TASK INPUTS:
════════

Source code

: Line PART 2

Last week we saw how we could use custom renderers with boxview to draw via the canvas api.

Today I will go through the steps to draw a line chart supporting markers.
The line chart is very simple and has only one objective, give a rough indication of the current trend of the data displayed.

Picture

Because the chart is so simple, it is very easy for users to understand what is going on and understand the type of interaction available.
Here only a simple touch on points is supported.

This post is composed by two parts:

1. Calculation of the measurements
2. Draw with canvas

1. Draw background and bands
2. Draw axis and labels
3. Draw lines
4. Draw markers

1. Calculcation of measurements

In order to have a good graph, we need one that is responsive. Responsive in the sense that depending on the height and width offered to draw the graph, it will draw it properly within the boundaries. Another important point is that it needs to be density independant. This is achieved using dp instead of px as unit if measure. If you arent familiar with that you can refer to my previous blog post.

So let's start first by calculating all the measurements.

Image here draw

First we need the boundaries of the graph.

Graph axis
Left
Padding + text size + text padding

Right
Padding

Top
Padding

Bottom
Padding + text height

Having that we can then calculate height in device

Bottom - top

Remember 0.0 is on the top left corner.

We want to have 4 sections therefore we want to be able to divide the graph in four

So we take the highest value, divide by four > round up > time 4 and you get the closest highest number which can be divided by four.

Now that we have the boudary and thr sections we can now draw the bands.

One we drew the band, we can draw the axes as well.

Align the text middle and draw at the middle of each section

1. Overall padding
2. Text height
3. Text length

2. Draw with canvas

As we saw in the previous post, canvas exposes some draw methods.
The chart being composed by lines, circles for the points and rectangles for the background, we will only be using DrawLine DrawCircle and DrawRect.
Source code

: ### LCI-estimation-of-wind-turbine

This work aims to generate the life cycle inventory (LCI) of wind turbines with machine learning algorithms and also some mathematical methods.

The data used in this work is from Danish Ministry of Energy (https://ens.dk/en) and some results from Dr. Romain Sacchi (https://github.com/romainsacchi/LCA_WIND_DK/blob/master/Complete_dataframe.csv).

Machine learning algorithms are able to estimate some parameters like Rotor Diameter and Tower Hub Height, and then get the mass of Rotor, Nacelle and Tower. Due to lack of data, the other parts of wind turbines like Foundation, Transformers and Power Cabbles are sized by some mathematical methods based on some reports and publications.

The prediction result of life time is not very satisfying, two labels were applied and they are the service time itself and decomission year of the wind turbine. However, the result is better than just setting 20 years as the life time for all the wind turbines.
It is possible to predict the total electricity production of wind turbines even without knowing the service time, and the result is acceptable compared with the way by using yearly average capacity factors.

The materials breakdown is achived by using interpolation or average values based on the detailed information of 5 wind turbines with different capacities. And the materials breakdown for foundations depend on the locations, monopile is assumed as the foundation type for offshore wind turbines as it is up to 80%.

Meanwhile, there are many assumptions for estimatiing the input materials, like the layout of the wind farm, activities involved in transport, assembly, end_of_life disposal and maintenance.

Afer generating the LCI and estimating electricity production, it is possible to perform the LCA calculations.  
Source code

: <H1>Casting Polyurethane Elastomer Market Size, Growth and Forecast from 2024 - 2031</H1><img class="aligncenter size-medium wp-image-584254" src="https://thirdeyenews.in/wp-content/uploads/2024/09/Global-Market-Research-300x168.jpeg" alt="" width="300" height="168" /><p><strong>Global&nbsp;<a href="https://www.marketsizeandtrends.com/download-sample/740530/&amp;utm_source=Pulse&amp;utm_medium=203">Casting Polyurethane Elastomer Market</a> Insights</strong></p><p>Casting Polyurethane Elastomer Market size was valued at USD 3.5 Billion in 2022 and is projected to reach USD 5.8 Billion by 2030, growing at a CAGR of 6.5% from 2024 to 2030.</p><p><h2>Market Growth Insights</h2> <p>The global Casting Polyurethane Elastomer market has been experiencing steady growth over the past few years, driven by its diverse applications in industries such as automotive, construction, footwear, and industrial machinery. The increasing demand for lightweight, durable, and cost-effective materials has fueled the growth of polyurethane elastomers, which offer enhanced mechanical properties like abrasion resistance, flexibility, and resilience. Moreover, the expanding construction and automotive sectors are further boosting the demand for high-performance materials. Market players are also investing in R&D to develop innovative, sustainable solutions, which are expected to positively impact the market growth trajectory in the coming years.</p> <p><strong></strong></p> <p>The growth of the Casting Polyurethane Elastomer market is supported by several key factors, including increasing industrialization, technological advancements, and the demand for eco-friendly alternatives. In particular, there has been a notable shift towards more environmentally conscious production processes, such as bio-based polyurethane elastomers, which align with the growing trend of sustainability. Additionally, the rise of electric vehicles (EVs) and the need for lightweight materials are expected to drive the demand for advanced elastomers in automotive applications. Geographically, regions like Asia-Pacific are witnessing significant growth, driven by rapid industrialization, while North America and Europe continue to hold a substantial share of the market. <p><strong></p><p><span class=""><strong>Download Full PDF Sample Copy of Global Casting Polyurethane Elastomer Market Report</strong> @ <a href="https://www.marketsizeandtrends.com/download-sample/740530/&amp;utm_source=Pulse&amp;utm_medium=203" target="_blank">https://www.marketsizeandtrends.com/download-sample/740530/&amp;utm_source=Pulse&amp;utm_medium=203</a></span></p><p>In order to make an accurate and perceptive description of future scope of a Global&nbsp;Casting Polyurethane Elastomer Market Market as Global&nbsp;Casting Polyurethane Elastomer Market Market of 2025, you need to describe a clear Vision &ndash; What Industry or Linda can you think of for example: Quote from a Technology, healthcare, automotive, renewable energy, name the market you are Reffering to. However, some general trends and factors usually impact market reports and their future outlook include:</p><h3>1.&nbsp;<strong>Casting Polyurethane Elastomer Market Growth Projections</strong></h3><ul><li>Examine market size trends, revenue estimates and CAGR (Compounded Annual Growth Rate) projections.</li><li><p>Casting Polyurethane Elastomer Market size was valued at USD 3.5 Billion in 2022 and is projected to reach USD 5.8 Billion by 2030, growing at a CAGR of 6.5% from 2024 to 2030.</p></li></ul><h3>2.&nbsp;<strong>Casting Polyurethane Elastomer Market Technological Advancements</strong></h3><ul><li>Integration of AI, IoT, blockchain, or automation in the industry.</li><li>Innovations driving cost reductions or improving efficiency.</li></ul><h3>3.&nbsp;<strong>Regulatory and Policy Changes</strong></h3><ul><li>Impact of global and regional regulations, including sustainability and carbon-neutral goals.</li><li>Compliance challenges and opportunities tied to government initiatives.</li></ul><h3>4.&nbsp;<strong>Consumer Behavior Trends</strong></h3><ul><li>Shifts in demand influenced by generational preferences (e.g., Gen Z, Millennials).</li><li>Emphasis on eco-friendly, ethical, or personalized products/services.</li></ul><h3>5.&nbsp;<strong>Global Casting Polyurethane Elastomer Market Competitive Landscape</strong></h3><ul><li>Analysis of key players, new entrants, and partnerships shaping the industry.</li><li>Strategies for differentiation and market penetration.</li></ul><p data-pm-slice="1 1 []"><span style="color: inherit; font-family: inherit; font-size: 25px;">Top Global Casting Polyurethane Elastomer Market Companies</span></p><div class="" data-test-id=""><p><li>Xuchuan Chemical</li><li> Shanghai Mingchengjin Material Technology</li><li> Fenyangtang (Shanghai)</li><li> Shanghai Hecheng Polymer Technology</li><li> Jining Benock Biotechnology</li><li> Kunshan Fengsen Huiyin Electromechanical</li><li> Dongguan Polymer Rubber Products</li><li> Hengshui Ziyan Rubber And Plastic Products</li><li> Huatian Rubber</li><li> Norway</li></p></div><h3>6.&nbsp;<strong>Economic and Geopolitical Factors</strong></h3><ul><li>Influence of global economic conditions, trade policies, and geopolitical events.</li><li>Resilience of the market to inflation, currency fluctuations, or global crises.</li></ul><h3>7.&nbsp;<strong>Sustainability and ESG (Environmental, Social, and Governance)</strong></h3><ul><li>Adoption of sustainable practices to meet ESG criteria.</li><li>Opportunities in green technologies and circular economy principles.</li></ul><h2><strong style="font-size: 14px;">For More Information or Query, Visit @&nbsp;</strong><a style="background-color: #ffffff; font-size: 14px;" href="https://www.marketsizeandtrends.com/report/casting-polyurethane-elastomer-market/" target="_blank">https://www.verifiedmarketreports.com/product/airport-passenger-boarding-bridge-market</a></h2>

════════

All that is wanted is the stretch of lines above from the one containing "Here only a" through the one containing "1. Calculcation of measurements", duplicated exactly.

SOLVED EXERCISE:
Here only a simple touch on points is supported.

This post is composed by two parts:

1. Calculation of the measurements
2. Draw with canvas

1. Draw background and bands
2. Draw axis and labels
3. Draw lines
4. Draw markers

1. Calculcation of measurements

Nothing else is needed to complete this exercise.